Heaps and Priority Queues
Introduction
A heap is a specialized tree-based data structure that efficiently supports finding and removing the minimum (or maximum) element. Priority queues, typically implemented with heaps, are essential for algorithms like Dijkstra's shortest path and heap sort.
Learning Objectives
By the end of this reading, you will be able to:
- Understand heap properties and types
- Implement a binary heap using an array
- Use priority queues effectively
- Apply heaps to solve problems
1. What is a Heap?
A heap is a complete binary tree where each node satisfies the heap property:
- Min-Heap: Parent ≤ children (root is minimum)

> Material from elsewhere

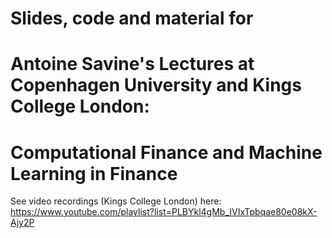 # Slides, code and material for 
# Antoine Savine's Lectures at Copenhagen University and Kings College London:
# Computational Finance and Machine Learning in Finance

See video recordings (Kings College London) here: https://www.youtube.com/playlist?list=PLBYkl4gMb_IVIxTpbqae80e08kX-Ajy2P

- Max-Heap: Parent ≥ children (root is maximum)
Min-Heap Example
1 Parent ≤ Children
/ \
3 2
/ \ / \
7 4 5 6
Array representation: [1, 3, 2, 7, 4, 5, 6]
Max-Heap Example
9 Parent ≥ Children
/ \
7 8
/ \ / \
3 5 6 4
Array representation: [9, 7, 8, 3, 5, 6, 4]
Key Properties
- Complete Binary Tree: All levels filled except possibly the last, filled left-to-right
- Heap Property: Parent-child relationship maintained
- Not Sorted: Only parent-child relationships guaranteed
- Efficient Operations: Insert and delete in O(log n), find min/max in O(1)
2. Array Representation
Because heaps are complete binary trees, we can efficiently store them in arrays.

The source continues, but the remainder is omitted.